In a Critical Questions brief released (opens in a new tab) today, Gracelin Baskaran and Meredith Schwartz of the Center for Strategic and International Studies (CSIS) outline the details of the Trump administration’s latest trade deal with China—one that temporarily restores U.S. access to rare earth elements and magnets after a two-month Chinese export chokehold. While the authors strike a sober and fact-rich tone, Rare Earth Exchanges finds the CSIS analysis incomplete and insufficiently critical of the systemic vulnerabilities it describes.

The CSIS Take

CSIS confirms that the June 11 U.S.-China trade agreement, reached in London, follows weeks of industrial chaos triggered by China’s April export restrictions. The new framework allows for the resumption of rare earth exports in exchange for sharply tiered U.S. tariffs (up to 55%) and the reversal of visa bans on Chinese students. CSIS emphasizes the devastating short-term impact on global automakers, citing stalled operations at Ford, Suzuki, and European suppliers. They also highlight Australia’s rising role and ongoing U.S. efforts to stand up domestic capacity through Defense Production Act investments and DOE-backed partnerships.

REEx Take

CSIS authors present themselves as neutral analysts, but their tone subtly normalizes dependency, emphasizing China’s “leverage” rather than interrogating how such leverage came to exist over decades of bipartisan neglect. There is little critique of U.S. corporate offshoring, minimal discussion of failed industrial policy, and no mention of financial markets’ disincentives to invest in domestic capacity without explicit state direction. Despite CSIS’s claim of nonpartisanship, the narrative accepts the Trump administration’s reactive tariff diplomacy as a legitimate substitute for long-term strategy. It is not.

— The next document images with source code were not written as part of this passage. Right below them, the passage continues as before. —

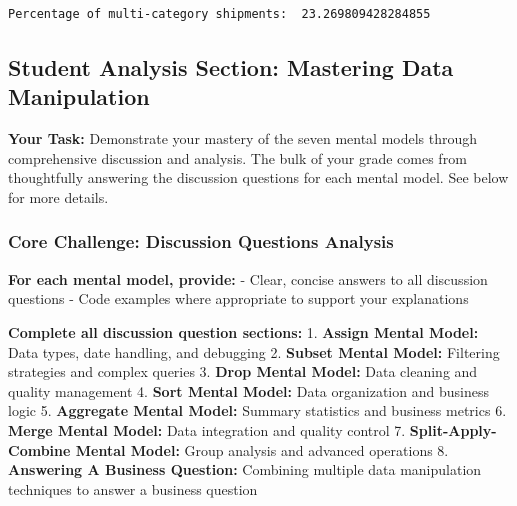 \documentclass[
]{article}
\begin{document}
\begin{verbatim}
Percentage of multi-category shipments:  23.269809428284855
\end{verbatim}

\subsection{Student Analysis Section: Mastering Data
Manipulation}\label{student-analysis-section}

\textbf{Your Task:} Demonstrate your mastery of the seven mental models
through comprehensive discussion and analysis. The bulk of your grade
comes from thoughtfully answering the discussion questions for each
mental model. See below for more details.

\subsubsection{Core Challenge: Discussion Questions
Analysis}\label{core-challenge-discussion-questions-analysis}

\textbf{For each mental model, provide:} - Clear, concise answers to all
discussion questions - Code examples where appropriate to support your
explanations

\begin{tcolorbox}[enhanced jigsaw, colbacktitle=quarto-callout-important-color!10!white, toptitle=1mm, colframe=quarto-callout-important-color-frame, bottomtitle=1mm, colback=white, left=2mm, breakable, coltitle=black, bottomrule=.15mm, rightrule=.15mm, titlerule=0mm, opacityback=0, title=\textcolor{quarto-callout-important-color}{\faExclamation}\hspace{0.5em}{📊 Discussion Questions Requirements}, arc=.35mm, opacitybacktitle=0.6, toprule=.15mm, leftrule=.75mm]

\textbf{Complete all discussion question sections:} 1. \textbf{Assign
Mental Model:} Data types, date handling, and debugging 2.
\textbf{Subset Mental Model:} Filtering strategies and complex queries
3. \textbf{Drop Mental Model:} Data cleaning and quality management 4.
\textbf{Sort Mental Model:} Data organization and business logic 5.
\textbf{Aggregate Mental Model:} Summary statistics and business metrics
6. \textbf{Merge Mental Model:} Data integration and quality control 7.
\textbf{Split-Apply-Combine Mental Model:} Group analysis and advanced
operations 8. \textbf{Answering A Business Question:} Combining multiple
data manipulation techniques to answer a business question

\end{tcolorbox}
\end{document}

And any glaring omissions? Nowhere do Baskaran and Schwartz address the private sector’s continued refusal to invest in downstream processing and magnet manufacturing without guaranteed off-take agreements or aggressive federal subsidies. Nor do they analyze the role of Wall Street’s short-termism in gutting U.S. mining, refining, and manufacturing. And then there is the reality of whoever is in the White House: due to short-term realities, such as mid-term elections, they kick the critical mineral industrial policy down the road for another administration to grapple with.

The CSIS report offers a solid factual overview but stops short where it matters most. Rare earths aren’t just a matter of tariffs or diplomacy—they’re a test of national sovereignty. And Washington is still outsourcing that, too. Baskaran and Schwartz deserve credit for keeping this issue in the spotlight; their work is consistently informative and well worth reading. But it’s time they confronted the harder truths more directly—chief among them, that political elites in Washington, financiers on Wall Street, and corporate leaders on Main Street have long sold out America’s future in critical minerals.

Until the U.S. government confronts these structural disincentives head-on—whether via industrial policy, nationalization, or demand-side guarantees—China’s grip on rare earths will remain.